2. The speech database search system according to claim 1 , wherein the searcher includes:
a search key input module for inputting a search key for searching the speech database as the preset condition;
a speech data searcher for detecting an utterance position at which the search key matches with the search data in the speech data;
an acoustic feature search module for searching for the acoustic feature corresponding to the search key from the search data; and
a display module for outputting a search result obtained by the speech data searcher and a search result obtained by the acoustic feature search module.
3. The speech database search system according to claim 1 , wherein the acoustic feature extractor includes:
a speech splitter for splitting the speech data into each utterance;
a speech recognizer for performing speech recognition on the speech data for each utterance to output a word sequence as speech recognition result information;
an acoustic speaker-feature extractor for comparing a preset speech model and the speech data with each other to extract a feature of a speaker for each utterance, which is contained in the speech data, as acoustic speaker-feature information;
a speech length extractor for extracting a length of the utterance contained in the speech data as speech length information;
a pitch extractor for extracting a pitch for each utterance contained in the speech data as pitch information;
a speaker-change extractor for extracting speaker-change information as a feature indicating whether or not the utterances in the speech data are made by the same speaker from the speech data;
a speech power extractor for extracting a power for each utterance contained in the speech data as speech power information; and
a background sound extractor for extracting a background sound contained in the speech data as background sound information, and
wherein at least one of the speech recognition result information, the acoustic speaker-feature information, the speech length information, the pitch information, the speaker-change information, the speech power information, and the background sound information is output.

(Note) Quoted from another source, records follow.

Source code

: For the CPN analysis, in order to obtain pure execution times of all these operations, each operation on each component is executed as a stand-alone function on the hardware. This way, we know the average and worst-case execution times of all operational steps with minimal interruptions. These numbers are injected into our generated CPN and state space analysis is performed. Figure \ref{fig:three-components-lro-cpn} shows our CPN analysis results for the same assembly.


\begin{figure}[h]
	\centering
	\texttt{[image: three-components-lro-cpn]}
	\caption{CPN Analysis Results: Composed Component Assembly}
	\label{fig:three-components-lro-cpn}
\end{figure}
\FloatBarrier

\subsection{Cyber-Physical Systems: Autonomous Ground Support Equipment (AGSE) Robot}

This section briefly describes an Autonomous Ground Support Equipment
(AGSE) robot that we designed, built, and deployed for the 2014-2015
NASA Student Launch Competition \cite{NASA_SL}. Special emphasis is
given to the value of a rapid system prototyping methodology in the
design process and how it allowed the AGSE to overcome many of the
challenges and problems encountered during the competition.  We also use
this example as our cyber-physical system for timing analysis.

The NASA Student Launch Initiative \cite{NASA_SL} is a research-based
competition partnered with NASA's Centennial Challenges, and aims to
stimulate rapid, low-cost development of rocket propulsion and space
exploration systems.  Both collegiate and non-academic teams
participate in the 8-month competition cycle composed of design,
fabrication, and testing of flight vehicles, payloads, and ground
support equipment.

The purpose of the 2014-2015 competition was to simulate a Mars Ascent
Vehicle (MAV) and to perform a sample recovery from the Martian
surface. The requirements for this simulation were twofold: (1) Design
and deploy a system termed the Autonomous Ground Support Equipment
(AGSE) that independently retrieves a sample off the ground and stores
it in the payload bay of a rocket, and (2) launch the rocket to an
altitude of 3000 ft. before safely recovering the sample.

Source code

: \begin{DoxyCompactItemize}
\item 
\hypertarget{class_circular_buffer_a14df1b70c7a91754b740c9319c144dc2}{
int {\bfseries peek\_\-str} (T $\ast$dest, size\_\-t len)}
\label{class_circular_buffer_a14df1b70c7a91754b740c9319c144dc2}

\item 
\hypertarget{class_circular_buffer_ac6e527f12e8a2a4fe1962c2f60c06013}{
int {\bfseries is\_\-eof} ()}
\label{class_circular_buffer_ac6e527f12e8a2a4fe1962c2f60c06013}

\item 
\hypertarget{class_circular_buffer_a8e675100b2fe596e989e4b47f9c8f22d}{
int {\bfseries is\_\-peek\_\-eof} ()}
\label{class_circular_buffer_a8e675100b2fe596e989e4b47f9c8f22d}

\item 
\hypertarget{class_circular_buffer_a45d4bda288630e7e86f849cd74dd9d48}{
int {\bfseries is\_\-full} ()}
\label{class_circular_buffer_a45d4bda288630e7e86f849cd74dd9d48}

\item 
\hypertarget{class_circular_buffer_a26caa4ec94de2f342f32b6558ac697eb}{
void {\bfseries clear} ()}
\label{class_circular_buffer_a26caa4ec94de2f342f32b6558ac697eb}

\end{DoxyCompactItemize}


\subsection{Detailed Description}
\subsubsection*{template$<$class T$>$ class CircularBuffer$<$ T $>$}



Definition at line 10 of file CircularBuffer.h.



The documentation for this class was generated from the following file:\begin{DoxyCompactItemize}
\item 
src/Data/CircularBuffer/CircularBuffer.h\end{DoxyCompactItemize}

4. The speech database search system according to claim 2 , wherein the display module includes an acoustic feature display module for outputting the acoustic feature searched by the acoustic feature search module.
5. The speech database search system according to claim 4 , wherein the acoustic feature display module preferentially outputs the acoustic feature having a high probability of presence in the speech data among the acoustic features searched by the acoustic feature search module.
6. The speech database search system according to claim 5 , further comprising a speech data designating module for designating the speech data as a search target,
wherein the acoustic feature display module preferentially outputs the acoustic feature having the high probability of the presence in the speech data designated as the search target among the acoustic features searched by the acoustic feature search module.
7. The speech database search system according to claim 1 , wherein the search data generating module includes an edit module for words and acoustic features, for adding, deleting, and editing a set of the acoustic features.
8. The speech database search system according to claim 3 , wherein the searcher includes a search key input module for inputting a search key for searching the speech database, and
wherein the search key input module receives a keyword and at least one of the acoustic speaker-feature information, the speech length information, the pitch information, the speaker-change information, the speech power information, and the background sound information.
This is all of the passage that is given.